§ WHAT THE EXERCISE ASKS: Write out the opening lines of the data word for word, up to and including the line with "Possibilities to Disparity", and leave every picture and every later line out.
*** Opening TASK INPUTS ***
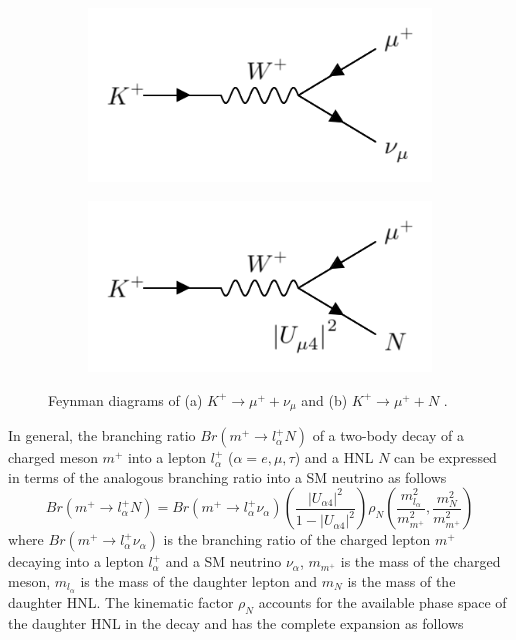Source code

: \begin{figure}[ht!]
\begin{subfigure}[h]{0.4\linewidth}
\centering    
\includegraphics[width=\linewidth]{K_to_nu}
\caption{}
\end{subfigure}
\hfill
\begin{subfigure}[h]{0.4\linewidth}
\centering    
\includegraphics[width=\linewidth]{K_to_HNL}
\caption{}
\end{subfigure}%
\caption[kaonDiagram]{
	Feynman diagrams of (a) $K^+ \rightarrow \mu^+ + \nu_{\mu}$ and (b) $K^+ \rightarrow \mu^+ + N$ \cite{DavidePhD}.
}\label{fig:kaonDiagram}
\end{figure}

In general, the branching ratio $Br(m^+\rightarrow l^{+}_{\alpha}N)$ of a two-body decay of a charged meson $m^+$ into a lepton $l^{+}_{\alpha}$ ($\alpha=e,\mu,\tau$) and a HNL $N$ can be expressed in terms of the analogous branching ratio into a SM neutrino as follows \cite{HNLKelly}
\begin{equation}
	\label{eq:kaon_decay_hnl}
	Br(m^+\rightarrow l^{+}_{\alpha}N) = Br(m^+\rightarrow l^{+}_{\alpha}\nu_{\alpha})\left(\frac{|U_{\alpha 4}|^{2}}{1 - |U_{\alpha 4}|^{2}}\right)\rho_{N}\left(\frac{m^{2}_{l_{\alpha}}}{m^{2}_{m^+}}, \frac{m^{2}_{N}}{m^{2}_{m^+}} \right) 
\end{equation}
where $Br(m^+\rightarrow l^{+}_{\alpha}\nu_{\alpha})$ is the branching ratio of the charged lepton $m^+$ decaying into a lepton $l^+_{\alpha}$ and a SM neutrino $\nu_{\alpha}$, $m_{m^+}$ is the mass of the charged meson, $m_{l_{\alpha}}$ is the mass of the daughter lepton and $m_{N}$ is the mass of the daughter HNL.
The kinematic factor $\rho_{N}$ accounts for the available phase space of the daughter HNL in the decay and has the complete expansion as follows \cite{HNLKelly}


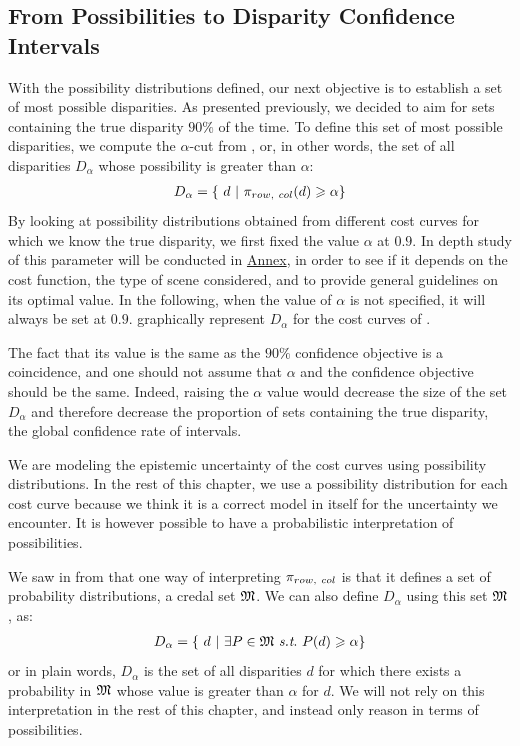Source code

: \subsection{From Possibilities to Disparity Confidence Intervals}
With the possibility distributions defined, our next objective is to establish a set of most possible disparities. As presented previously, we decided to aim for sets containing the true disparity $90\%$ of the time. To define this set of most possible disparities, we compute the $\alpha$-cut from , or, in other words, the set of all disparities $D_\alpha$ whose possibility is greater than $\alpha$:
\begin{align}
    D_\alpha=\{~ d ~|~ \pi_{row, ~col}(d)\geqslant\alpha\}\label{eq:set_of_possible_disparities}
\end{align}
By looking at possibility distributions obtained from different cost curves for which we know the true disparity, we first fixed the value $\alpha$ at $0.9$. In depth study of this parameter will be conducted in \hyperref[chap:annex]{Annex}, in order to see if it depends on the cost function, the type of scene considered, and to provide general guidelines on its optimal value. In the following, when the value of $\alpha$ is not specified, it will always be set at $0.9$.  graphically represent $D_\alpha$ for the cost curves of .


\begin{remark}
    The fact that its value is the same as the $90\%$ confidence objective is a coincidence, and one should not assume that $\alpha$ and the confidence objective should be the same. Indeed, raising the $\alpha$ value would decrease the size of the set $D_\alpha$ and therefore decrease the proportion of sets containing the true disparity, \ie the global confidence rate of intervals.
\end{remark}

\begin{remark}
    We are modeling the epistemic uncertainty of the cost curves using possibility distributions. In the rest of this chapter, we use a possibility distribution for each cost curve because we think it is a correct model in itself for the uncertainty we encounter. It is however possible to have a probabilistic interpretation of possibilities.
    
    We saw in  from  that one way of interpreting $\pi_{row, ~col}$ is that it defines a set of probability distributions, \ie a credal set $\mathfrak{M}$. We can also define $D_\alpha$ using this set $\mathfrak{M}$, as:
    \begin{align}
        D_\alpha=\{~ d ~|~ \exists P\in\M ~\st~ P(d)\geqslant \alpha\}
    \end{align}
    or in plain words, $D_\alpha$ is the set of all disparities $d$ for which there exists a probability in $\mathfrak{M}$ whose value is greater than $\alpha$ for $d$. We will not rely on this interpretation in the rest of this chapter, and instead only reason in terms of possibilities.
\end{remark}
*** Closing TASK INPUTS ***
§ EXERCISE RESULT:
Source code

: \begin{figure}[ht!]
\begin{subfigure}[h]{0.4\linewidth}
\centering    
\includegraphics[width=\linewidth]{K_to_nu}
\caption{}
\end{subfigure}
\hfill
\begin{subfigure}[h]{0.4\linewidth}
\centering    
\includegraphics[width=\linewidth]{K_to_HNL}
\caption{}
\end{subfigure}%
\caption[kaonDiagram]{
	Feynman diagrams of (a) $K^+ \rightarrow \mu^+ + \nu_{\mu}$ and (b) $K^+ \rightarrow \mu^+ + N$ \cite{DavidePhD}.
}\label{fig:kaonDiagram}
\end{figure}

In general, the branching ratio $Br(m^+\rightarrow l^{+}_{\alpha}N)$ of a two-body decay of a charged meson $m^+$ into a lepton $l^{+}_{\alpha}$ ($\alpha=e,\mu,\tau$) and a HNL $N$ can be expressed in terms of the analogous branching ratio into a SM neutrino as follows \cite{HNLKelly}
\begin{equation}
	\label{eq:kaon_decay_hnl}
	Br(m^+\rightarrow l^{+}_{\alpha}N) = Br(m^+\rightarrow l^{+}_{\alpha}\nu_{\alpha})\left(\frac{|U_{\alpha 4}|^{2}}{1 - |U_{\alpha 4}|^{2}}\right)\rho_{N}\left(\frac{m^{2}_{l_{\alpha}}}{m^{2}_{m^+}}, \frac{m^{2}_{N}}{m^{2}_{m^+}} \right) 
\end{equation}
where $Br(m^+\rightarrow l^{+}_{\alpha}\nu_{\alpha})$ is the branching ratio of the charged lepton $m^+$ decaying into a lepton $l^+_{\alpha}$ and a SM neutrino $\nu_{\alpha}$, $m_{m^+}$ is the mass of the charged meson, $m_{l_{\alpha}}$ is the mass of the daughter lepton and $m_{N}$ is the mass of the daughter HNL.
The kinematic factor $\rho_{N}$ accounts for the available phase space of the daughter HNL in the decay and has the complete expansion as follows \cite{HNLKelly}


Source code

: \subsection{From Possibilities to Disparity Confidence Intervals}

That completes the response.